Sony Can’t Make Japan Care About PS4 Pro (And Everyone’s OK With This)

ps4pro-slim

Tokyo Game Show 2016 made it clear that Japan won’t give a flying damn about the PS4 Pro, and Sony knows it. Moreover, Sony isn’t trying to change that. Hell, if you were here for TGS, wandering into one very specific, small corner of the giant show floor was the only way you’d know PS4 Pro was a thing.

Japan has a reputation for being slower to adopt new gaming technology than other territories; even the mighty 3DS had a painful launch year, remedied only by a huge price drop combined with the release of appealing software. Despite irrefutable worldwide success, the PS4 has found itself the slowest-selling PlayStation console in Japan. Sony knows that chasing the tech-savvy, upgrade-now market isn’t what it needs. It needs to simply grow the PS4 install base by whatever means possible.

At the Tokyo Game Show, two oft-repeated commercials pointed this out. In one, a man at a bar was talking to his friends about how great it was to have a PS4. His powerful shouts of “Yakuza! Persona! Final Fantasy!” had nothing to do with a console upgrade from PS4 to PS4 Pro, but rather from PS3 to PS4. Anecdotally speaking, I know plenty of gamers out here that had a PS2 and/or PS3, but have not jumped on the PS4 train and have no plans to.

The official numbers suggest the same, with the PS3 having sold over 10 million units in this country, while PS4 only recently crossed 3 million. It only makes sense that this commercial continued to say “Buy a PS4 because the price is down.” I half expected to hear a “Please” at some point.

Commercial man even exclaimed ” PlayStation VR!” to all his buddies, and it’s been said that PSVR works best with the Pro. Didn’t matter. “Buy the slim, Japan. Ignore the Pro behind the curtain.”

This commercial isn’t trying to hype up Japanese gamers with something more powerful. It wants them to see the thing that is less powerful, but cheaper — exactly the message this market is more likely to react to. That’s what will sell a console, here.
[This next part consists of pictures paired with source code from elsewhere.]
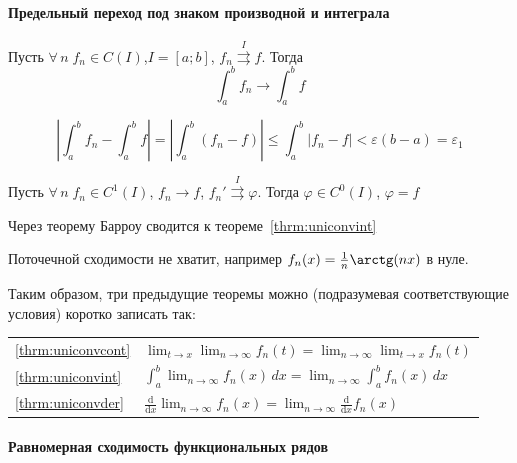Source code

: \documentclass[12pt]{../../notes}
\begin{document}
\paragraph{Предельный переход под знаком производной и интеграла}
\begin{thrm}\label{thrm:uniconvint}
  Пусть $\forall\, n \; f_n \in C(I)$,$I=[a;b]$, $f_n \overset{I}{\rightrightarrows} f$. 
  Тогда
  \[
    \int_{a}^{b} f_n \to \int_{a}^{b} f
  \]
\end{thrm}
\begin{ittproof}
 \[
   \left| \int_a^b f_n - \int_a^b f \right| = \left| \int_a^b (f_n - f) \right| \leqslant 
  \int_a^b |f_n - f| < \varepsilon (b - a) = \varepsilon_1
 \]
\end{ittproof}


\begin{thrm}\label{thrm:uniconvder}
  Пусть $\forall\, n \; f_n \in C^1(I)$, $f_n \rightarrow f$, $f_n' \overset{I}{\rightrightarrows} \varphi $.
  Тогда $\varphi \in C^0(I)$, $\varphi = f$
\end{thrm}
\begin{ittproof}
  Через теорему Барроу сводится к теореме~\ref{thrm:uniconvint}
\end{ittproof}

\begin{rem*}
  Поточечной сходимости не хватит, например $f_n(x) = \frac{1}{n} \arctg(nx)$ в нуле.
\end{rem*}

Таким образом, три предыдущие теоремы можно (подразумевая соответствующие условия) коротко записать так:
\begin{table}[h!]
  \begin{tabular}{ll}
    \ref{thrm:uniconvcont} 
    & $\displaystyle \lim_{t\to x} \lim_{n\to \infty} f_n(t) = \lim_{n\to \infty} \lim_{t\to x} f_n(t) $ \\
    \ref{thrm:uniconvint} 
    & $\displaystyle \int_a^b \lim_{n\to \infty} f_n(x) \, dx = \lim_{n\to \infty} \int_a^b f_n(x) \, dx$ \\
    \ref{thrm:uniconvder} 
    & $\displaystyle \frac{\mathrm{d}}{\mathrm{d}x} \lim_{n\to \infty} f_n(x) 
    = \lim_{n\to \infty} \frac{\mathrm{d}}{\mathrm{d}x} f_n(x) $
  \end{tabular}
\end{table}

\paragraph{Равномерная сходимость функциональных рядов}
\end{document}
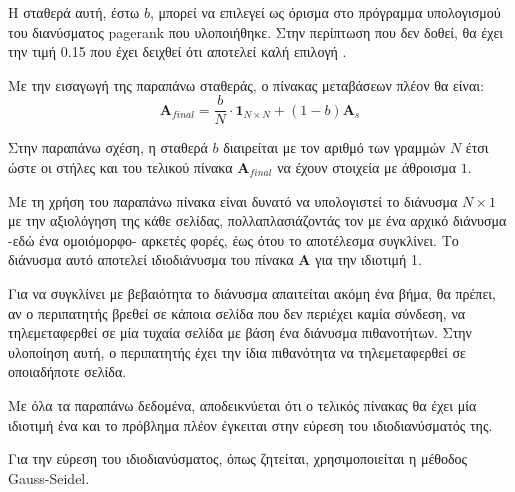 Η σταθερά αυτή, έστω $b$, μπορεί να επιλεγεί ως όρισμα στο πρόγραμμα υπολογισμού του διανύσματος pagerank που υλοποιήθηκε. Στην περίπτωση που δεν δοθεί, θα έχει την τιμή 0.15 που έχει δειχθεί ότι αποτελεί καλή επιλογή \parencite{brin1998anatomy}.

Με την εισαγωγή της παραπάνω σταθεράς, ο πίνακας μεταβάσεων πλέον θα είναι:
\[
  \bm{A}_{final} = \frac{b}{N}\cdot\bm{1}_{N\times N}+(1-b)\bm{A}_s
\]

Στην παραπάνω σχέση, η σταθερά $b$ διαιρείται με τον αριθμό των γραμμών $N$ έτσι ώστε οι στήλες και του τελικού πίνακα $\bm{A}_{final}$ να έχουν στοιχεία με άθροισμα $1$.

Με τη χρήση του παραπάνω πίνακα είναι δυνατό να υπολογιστεί το διάνυσμα $N\times1$ με την αξιολόγηση της κάθε σελίδας, πολλαπλασιάζοντάς τον με ένα αρχικό διάνυσμα -εδώ ένα ομοιόμορφο- αρκετές φορές, έως ότου το αποτέλεσμα συγκλίνει. Το διάνυσμα αυτό αποτελεί ιδιοδιάνυσμα του πίνακα $\bm{A}$ για την ιδιοτιμή 1.

Για να συγκλίνει με βεβαιότητα το διάνυσμα απαιτείται ακόμη ένα βήμα, θα πρέπει, αν ο περιπατητής βρεθεί σε κάποια σελίδα που δεν περιέχει καμία σύνδεση, να τηλεμεταφερθεί σε μία τυχαία σελίδα με βάση ένα διάνυσμα πιθανοτήτων. Στην υλοποίηση αυτή, ο περιπατητής έχει την ίδια πιθανότητα να τηλεμεταφερθεί σε οποιαδήποτε σελίδα.

Με όλα τα παραπάνω δεδομένα, αποδεικνύεται ότι ο τελικός πίνακας θα έχει μία ιδιοτιμή ένα και το πρόβλημα πλέον έγκειται στην εύρεση του ιδιοδιανύσματός της.

Για την εύρεση του ιδιοδιανύσματος, όπως ζητείται, χρησιμοποιείται η μέθοδος Gauss-Seidel.

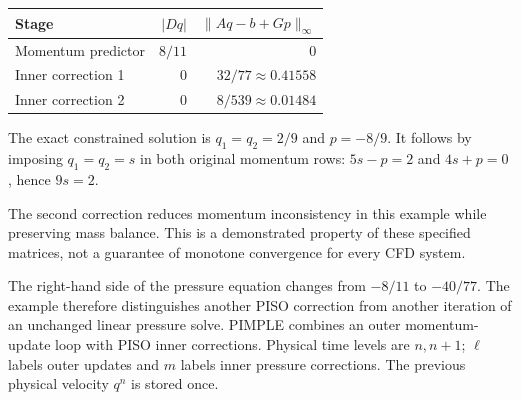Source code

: \begin{center}\begin{tabular}{lrr}\toprule
Stage & $|Dq|$ & $\|Aq-b+Gp\|_\infty$\\\midrule
Momentum predictor & $8/11$ & $0$\\
Inner correction 1 & $0$ & $32/77\approx0.41558$\\
Inner correction 2 & $0$ & $8/539\approx0.01484$\\\bottomrule
\end{tabular}\end{center}
The exact constrained solution is $q_1=q_2=2/9$ and $p=-8/9$. It follows by imposing $q_1=q_2=s$ in both original momentum rows: $5s-p=2$ and $4s+p=0$, hence $9s=2$.

The second correction reduces momentum inconsistency in this example while preserving mass balance. This is a demonstrated property of these specified matrices, not a guarantee of monotone convergence for every CFD system.

The right-hand side of the pressure equation changes from $-8/11$ to $-40/77$. The example therefore distinguishes another PISO correction from another iteration of an unchanged linear pressure solve.
\newpage
{}
PIMPLE combines an outer momentum-update loop with PISO inner corrections. Physical time levels are $n,n+1$; $\ell$ labels outer updates and $m$ labels inner pressure corrections. The previous physical velocity $q^n$ is stored once.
The second commercial (seen below) was perhaps more honest than I’ve ever seen a game commercial, telling people straight out, “How about buying a new, lower-priced PS4 with Persona 5?” They specifically used the price cut and slimmer size as selling points, rather than trying to hype people up for a more powerful version of an existing system. This was no accident, this was because Sony desperately needs to move some PS4s in Japan, and a price drop is the most appealing way it can do that.
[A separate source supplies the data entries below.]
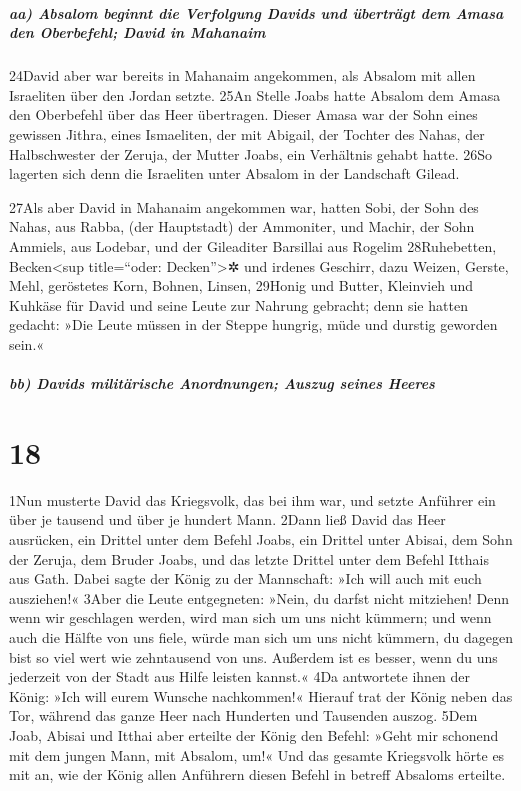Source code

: \hypertarget{aa-absalom-beginnt-die-verfolgung-davids-und-uxfcbertruxe4gt-dem-amasa-den-oberbefehl-david-in-mahanaim}{%
\subparagraph{aa) Absalom beginnt die Verfolgung Davids und überträgt
dem Amasa den Oberbefehl; David in
Mahanaim}\label{aa-absalom-beginnt-die-verfolgung-davids-und-uxfcbertruxe4gt-dem-amasa-den-oberbefehl-david-in-mahanaim}}

24David aber war bereits in Mahanaim angekommen, als Absalom mit allen
Israeliten über den Jordan setzte. 25An Stelle Joabs hatte Absalom dem
Amasa den Oberbefehl über das Heer übertragen. Dieser Amasa war der Sohn
eines gewissen Jithra, eines Ismaeliten, der mit Abigail, der Tochter
des Nahas, der Halbschwester der Zeruja, der Mutter Joabs, ein
Verhältnis gehabt hatte. 26So lagerten sich denn die Israeliten unter
Absalom in der Landschaft Gilead.

27Als aber David in Mahanaim angekommen war, hatten Sobi, der Sohn des
Nahas, aus Rabba, (der Hauptstadt) der Ammoniter, und Machir, der Sohn
Ammiels, aus Lodebar, und der Gileaditer Barsillai aus Rogelim
28Ruhebetten, Becken\textless sup title=``oder: Decken''\textgreater✲
und irdenes Geschirr, dazu Weizen, Gerste, Mehl, geröstetes Korn,
Bohnen, Linsen, 29Honig und Butter, Kleinvieh und Kuhkäse für David und
seine Leute zur Nahrung gebracht; denn sie hatten gedacht: »Die Leute
müssen in der Steppe hungrig, müde und durstig geworden sein.«

\hypertarget{bb-davids-milituxe4rische-anordnungen-auszug-seines-heeres}{%
\subparagraph{bb) Davids militärische Anordnungen; Auszug seines
Heeres}\label{bb-davids-milituxe4rische-anordnungen-auszug-seines-heeres}}

\hypertarget{section-17}{%
\section{18}\label{section-17}}

1Nun musterte David das Kriegsvolk, das bei ihm war, und setzte Anführer
ein über je tausend und über je hundert Mann. 2Dann ließ David das Heer
ausrücken, ein Drittel unter dem Befehl Joabs, ein Drittel unter Abisai,
dem Sohn der Zeruja, dem Bruder Joabs, und das letzte Drittel unter dem
Befehl Itthais aus Gath. Dabei sagte der König zu der Mannschaft: »Ich
will auch mit euch ausziehen!« 3Aber die Leute entgegneten: »Nein, du
darfst nicht mitziehen! Denn wenn wir geschlagen werden, wird man sich
um uns nicht kümmern; und wenn auch die Hälfte von uns fiele, würde man
sich um uns nicht kümmern, du dagegen bist so viel wert wie zehntausend
von uns. Außerdem ist es besser, wenn du uns jederzeit von der Stadt aus
Hilfe leisten kannst.« 4Da antwortete ihnen der König: »Ich will eurem
Wunsche nachkommen!« Hierauf trat der König neben das Tor, während das
ganze Heer nach Hunderten und Tausenden auszog. 5Dem Joab, Abisai und
Itthai aber erteilte der König den Befehl: »Geht mir schonend mit dem
jungen Mann, mit Absalom, um!« Und das gesamte Kriegsvolk hörte es mit
an, wie der König allen Anführern diesen Befehl in betreff Absaloms
erteilte.

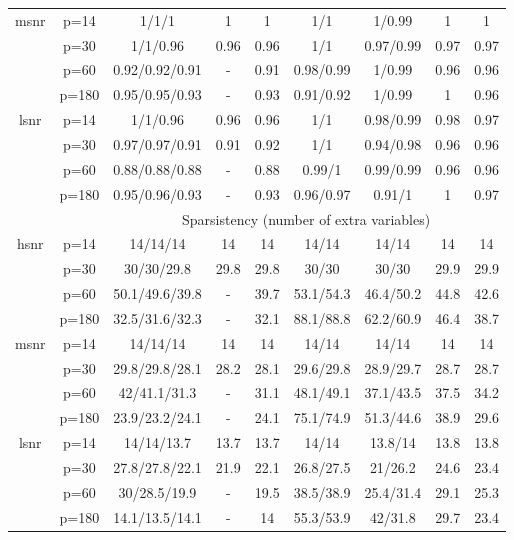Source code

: \begin{table}[ht]
{\begin{tabular}{|c|c|ccccccc|}
  \midrule\multirow{4}[2]{*}{msnr} & p=14 & 1/1/1 & 1 & 1 & 1/1 & 1/0.99 & 1 & 1 \\ 
   & p=30 & 1/1/0.96 & 0.96 & 0.96 & 1/1 & 0.97/0.99 & 0.97 & 0.97 \\ 
   & p=60 & 0.92/0.92/0.91 & - & 0.91 & 0.98/0.99 & 1/0.99 & 0.96 & 0.96 \\ 
   & p=180 & 0.95/0.95/0.93 & - & 0.93 & 0.91/0.92 & 1/0.99 & 1 & 0.96 \\ 
  \midrule\multirow{4}[2]{*}{lsnr} & p=14 & 1/1/0.96 & 0.96 & 0.96 & 1/1 & 0.98/0.99 & 0.98 & 0.97 \\ 
   & p=30 & 0.97/0.97/0.91 & 0.91 & 0.92 & 1/1 & 0.94/0.98 & 0.96 & 0.96 \\ 
   & p=60 & 0.88/0.88/0.88 & - & 0.88 & 0.99/1 & 0.99/0.99 & 0.96 & 0.96 \\ 
   & p=180 & 0.95/0.96/0.93 & - & 0.93 & 0.96/0.97 & 0.91/1 & 1 & 0.97 \\ 
   \midrule 
 \multicolumn{1}{|c}{} &       & \multicolumn{7}{c|}{Sparsistency (number of extra variables)} \\
\midrule\multirow{4}[2]{*}{hsnr} & p=14 & 14/14/14 & 14 & 14 & 14/14 & 14/14 & 14 & 14 \\ 
   & p=30 & 30/30/29.8 & 29.8 & 29.8 & 30/30 & 30/30 & 29.9 & 29.9 \\ 
   & p=60 & 50.1/49.6/39.8 & - & 39.7 & 53.1/54.3 & 46.4/50.2 & 44.8 & 42.6 \\ 
   & p=180 & 32.5/31.6/32.3 & - & 32.1 & 88.1/88.8 & 62.2/60.9 & 46.4 & 38.7 \\ 
  \midrule\multirow{4}[2]{*}{msnr} & p=14 & 14/14/14 & 14 & 14 & 14/14 & 14/14 & 14 & 14 \\ 
   & p=30 & 29.8/29.8/28.1 & 28.2 & 28.1 & 29.6/29.8 & 28.9/29.7 & 28.7 & 28.7 \\ 
   & p=60 & 42/41.1/31.3 & - & 31.1 & 48.1/49.1 & 37.1/43.5 & 37.5 & 34.2 \\ 
   & p=180 & 23.9/23.2/24.1 & - & 24.1 & 75.1/74.9 & 51.3/44.6 & 38.9 & 29.6 \\ 
  \midrule\multirow{4}[2]{*}{lsnr} & p=14 & 14/14/13.7 & 13.7 & 13.7 & 14/14 & 13.8/14 & 13.8 & 13.8 \\ 
   & p=30 & 27.8/27.8/22.1 & 21.9 & 22.1 & 26.8/27.5 & 21/26.2 & 24.6 & 23.4 \\ 
   & p=60 & 30/28.5/19.9 & - & 19.5 & 38.5/38.9 & 25.4/31.4 & 29.1 & 25.3 \\ 
   & p=180 & 14.1/13.5/14.1 & - & 14 & 55.3/53.9 & 42/31.8 & 29.7 & 23.4 \\ 
   \bottomrule 
\end{tabular}
}
\end{table}
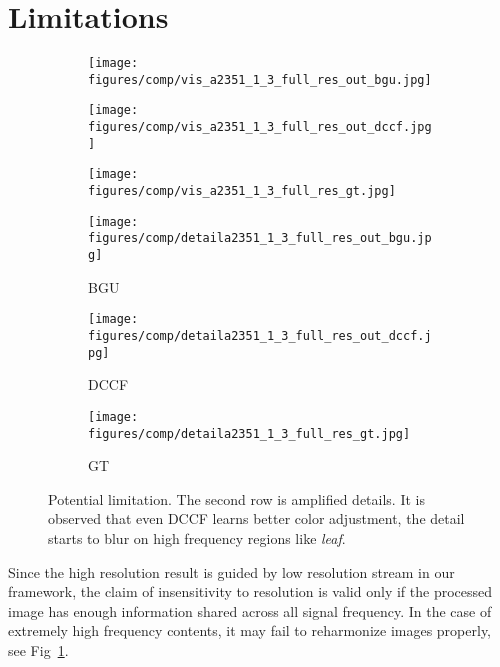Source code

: \documentclass[runningheads]{llncs}
\begin{document}
\section{Limitations}
\label{sec:limitation}

\begin{figure}[htbp]
  \centering
  
  \begin{subfigure}[t]{0.3\linewidth}
  \centering
  \texttt{[image: figures/comp/vis\_a2351\_1\_3\_full\_res\_out\_bgu.jpg]}
\end{subfigure}
  \begin{subfigure}[t]{0.3\linewidth}
  \centering
  \texttt{[image: figures/comp/vis\_a2351\_1\_3\_full\_res\_out\_dccf.jpg]}
\end{subfigure}
  \begin{subfigure}[t]{0.3\linewidth}
  \centering
  \texttt{[image: figures/comp/vis\_a2351\_1\_3\_full\_res\_gt.jpg]}
\end{subfigure}


  \begin{subfigure}[t]{0.3\linewidth}
    \centering
    \texttt{[image: figures/comp/detaila2351\_1\_3\_full\_res\_out\_bgu.jpg]}
    \caption{BGU~\cite{chen2016bilateral}}
    \end{subfigure}
    \begin{subfigure}[t]{0.3\linewidth}
    \centering
    \texttt{[image: figures/comp/detaila2351\_1\_3\_full\_res\_out\_dccf.jpg]}
    \caption{DCCF}
    \end{subfigure}
    \begin{subfigure}[t]{0.3\linewidth}
    \centering
    \texttt{[image: figures/comp/detaila2351\_1\_3\_full\_res\_gt.jpg]}
    \caption{GT}
    \end{subfigure}
  
  \caption{Potential limitation. The second row is amplified details. It is observed that even DCCF learns better color adjustment, the detail starts to blur on high frequency regions like \textit{leaf}.}
  
  \label{fig:limitation}
  \end{figure}

Since the high resolution result is guided by low resolution stream in our framework, the claim of insensitivity to resolution is valid only if the processed image has enough information shared across all signal frequency. 
In the case of extremely high frequency contents, it may fail to reharmonize images properly, see Fig~\ref{fig:limitation}.
\end{document}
And these are the two main messages Sony chose to play over and over on its big monitors and blast through its loud speakers to the Japanese masses: two videos hyping up the price drop, not even mentioning that other thing with the superior tech.

This nation has been a slow adopter of new hardware in recent generations, and Sony is trying to salvage what it can out of generation eight. Japanese PS4 sales are tough to call either a failure or a success, but it’s a certainty that Sony was expecting to sell more than it has. With PlayStation 5 perhaps just a few years away, Sony needs to build up some more loyalty — to make lemonade of a sour Japanese console generation.

We’ll soon get a glimpse of how this strategy plays out, with Media Create sales figures, which will contain first-week sales of the reduced-price PS4, due to show up within hours of this writing. Whether high or low — I can’t believe I have to point this out, but knee-jerk online comments have confirmed that I do — first week numbers won’t tell the whole story. We’ll have to watch carefully over the course of this fall and holiday season, if not longer, to see the full effect of Sony’s Japanese market strategy.

Whether successful, unsuccessful, or somewhere in between, all of this makes me very interested to see how the eventual PS5 will be marketed in Sony’s homeland.